It's a hot summer in Beijing, but the dance room is even hotter.

Split jump, backward roll and lift. Sweat-soaked hairs are sticking to the young faces of a group of teenagers dancing to their utmost with bare feet on the wooden floor of a room in a dance school in Beijing's Changping District.

In late July, some 100 students and 16 teachers of different nationalities attended a six-day modern dance camp, which is part of the 12th Beijing Dance Festival. The two-week festival, initiated by BeijingDance/LDTX in 2008, attracts dancers from around the world to perform and study in China's capital every year.

A camp of diversity

"Teachers are generous," said student Estelle Brown, "They want to give us the most and we want to absorb that."

The 19-year-old Australian girl is a third-year student at the dance department in the prestigious Western Australian Academy of Performing Arts (WAAPA) in Perth, the country's fourth largest city. She joined the camp together with 13 of her classmates funded by the Australian government.

They are evenly distributed in eight groups, which are mainly composed of Chinese students. Each group is scheduled to meet one teacher in a one-and-a-half hour class, so that they are able to meet all 16 teachers in the four full days of courses.

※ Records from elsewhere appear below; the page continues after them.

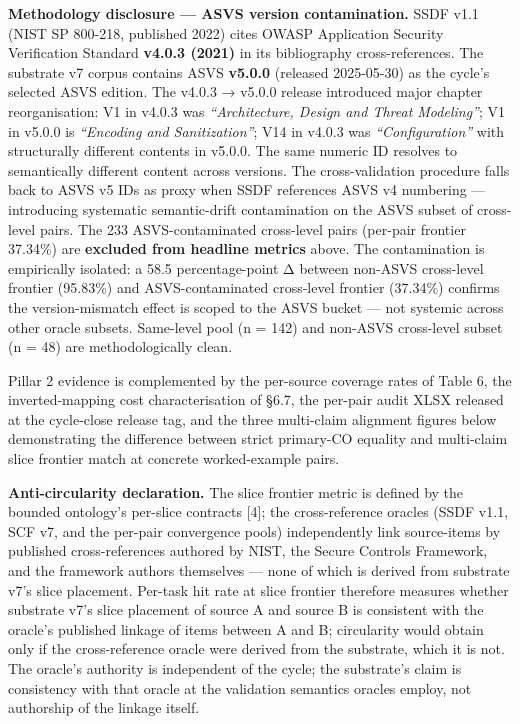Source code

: \documentclass[
]{article}
\begin{document}
\textbf{Methodology disclosure --- ASVS version contamination.} SSDF
v1.1 (NIST SP 800-218, published 2022) cites OWASP Application Security
Verification Standard \textbf{v4.0.3 (2021)} in its bibliography
cross-references. The substrate v7 corpus contains ASVS \textbf{v5.0.0}
(released 2025-05-30) as the cycle's selected ASVS edition. The v4.0.3 →
v5.0.0 release introduced major chapter reorganisation: V1 in v4.0.3 was
\emph{``Architecture, Design and Threat Modeling''}; V1 in v5.0.0 is
\emph{``Encoding and Sanitization''}; V14 in v4.0.3 was
\emph{``Configuration''} with structurally different contents in v5.0.0.
The same numeric ID resolves to semantically different content across
versions. The cross-validation procedure falls back to ASVS v5 IDs as
proxy when SSDF references ASVS v4 numbering --- introducing systematic
semantic-drift contamination on the ASVS subset of cross-level pairs.
The 233 ASVS-contaminated cross-level pairs (per-pair frontier 37.34\%)
are \textbf{excluded from headline metrics} above. The contamination is
empirically isolated: a 58.5 percentage-point Δ between non-ASVS
cross-level frontier (95.83\%) and ASVS-contaminated cross-level
frontier (37.34\%) confirms the version-mismatch effect is scoped to the
ASVS bucket --- not systemic across other oracle subsets. Same-level
pool (n = 142) and non-ASVS cross-level subset (n = 48) are
methodologically clean.

Pillar 2 evidence is complemented by the per-source coverage rates of
Table 6, the inverted-mapping cost characterisation of §6.7, the
per-pair audit XLSX released at the cycle-close release tag, and the
three multi-claim alignment figures below demonstrating the difference
between strict primary-CO equality and multi-claim slice frontier match
at concrete worked-example pairs.

\textbf{Anti-circularity declaration.} The slice frontier metric is
defined by the bounded ontology's per-slice contracts {[}4{]}; the
cross-reference oracles (SSDF v1.1, SCF v7, and the per-pair convergence
pools) independently link source-items by published cross-references
authored by NIST, the Secure Controls Framework, and the framework
authors themselves --- none of which is derived from substrate v7's
slice placement. Per-task hit rate at slice frontier therefore measures
whether substrate v7's slice placement of source A and source B is
consistent with the oracle's published linkage of items between A and B;
circularity would obtain only if the cross-reference oracle were derived
from the substrate, which it is not. The oracle's authority is
independent of the cycle; the substrate's claim is consistency with that
oracle at the validation semantics oracles employ, not authorship of the
linkage itself.
\end{document}

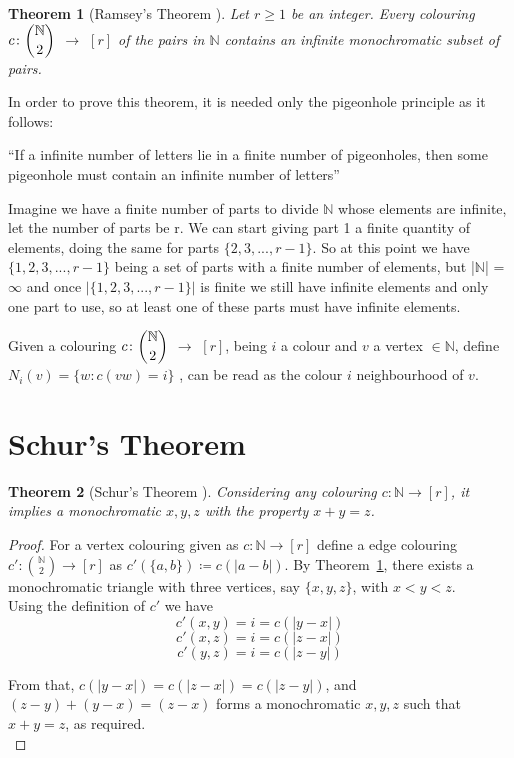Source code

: \documentclass[12pt,twoside,a4paper]{book}
\numberwithin{equation}{section}
\newtheorem{theorem}             {Theorem}[section]
\theoremstyle{remark}
\begin{document}
\begin{theorem}[{Ramsey's Theorem \cite{Ra29}}]\label{thm:RamseyTheorem}
Let $r \geq 1$ be an integer. Every colouring $c\colon \dbinom{\mathbb{N}}{2}$ $\rightarrow$ $[r]$ of the pairs in $\mathbb{N}$ contains an infinite monochromatic subset of pairs.
\end{theorem}

In order to prove this theorem, it is needed only the pigeonhole principle as it follows:

``If a infinite number of letters lie in a finite number of pigeonholes, then some pigeonhole must contain an infinite number of letters''

Imagine we have a finite number of parts to divide $\mathbb{N}$ whose elements are infinite, let the number of parts be r. We can start giving part 1 a finite quantity of elements, doing the same for parts $\{2, 3,..., r-1\}$. So at this point we have $\{1,2,3,...,r-1\}$ being a set of parts with a finite number of elements, but |$\mathbb{N}$| = $\infty$ and once $|\{1, 2, 3,..., r-1\}|$ is finite we still have infinite elements and only one part to use, so at least one of these parts must have infinite elements.

Given a colouring $c\colon\dbinom{\mathbb{N}}{2}$ $\rightarrow$ $[r]$, being $i$ a colour and  $v$ a vertex $\in \mathbb{N}$, define $N_i(v) =\{ w: c(vw)=i\}$ , can be read as the colour $i$ neighbourhood of $v$.

\section{Schur's Theorem}

\begin{theorem}[{Schur's Theorem \cite{Sc16}}]\label{thm:Schur'sTheorem} %
 Considering any colouring $c\colon \mathbb{N} \rightarrow [r]$, it implies a monochromatic $x,y,z$ with the property $x+y=z$.
\end{theorem}
\begin{proof}
  For a vertex colouring  given as $c\colon \mathbb{N} \rightarrow [r]$ define a edge colouring $c'\colon \binom{\mathbb{N}}{2} \rightarrow [r]$ as $c'(\{a,b\}) \coloneqq c(|a-b|)$. By Theorem~\ref{thm:RamseyTheorem}, there exists a monochromatic triangle with three vertices, say $\{x,y,z\}$, with $x<y<z$.\\
Using the definition of $c'$  we have
$$c'({x,y}) = i = c(|y-x|)$$
$$c'({x,z})=  i = c(|z-x|)$$
$$c'({y,z}) = i = c(|z-y|)$$

From that, $c(|y-x|) = c(|z-x|) = c(|z-y|)$, and $(z-y)+(y-x)=(z-x)$ forms a monochromatic $x,y,z$ such that $x+y=z$, as required.\\
\end{proof}
\end{document}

Estelle Brown (C) attends a class at the dance camp in Beijing, July 22, 2019. /CGTN Photo

Estelle Brown (C) attends a class at the dance camp in Beijing, July 22, 2019. /CGTN Photo

"Obviously, when you are a dancer, you want to get as much experience and knowledge as you can," she said. "I think it's really important to learn different styles and ways of thinking to open up the way that we dance."

This year's teachers come from 12 countries, including China. Each bring their own dance styles nurtured by their past experiences and cultural traditions.

In the class, Albanian teacher Igli Mezini stresses the force of interaction between body and floor, Albert Tiong from Singapore shows the symmetry and stretching force of movement, and Tony Mills from Scotland integrates modern dance with hip-hop elements.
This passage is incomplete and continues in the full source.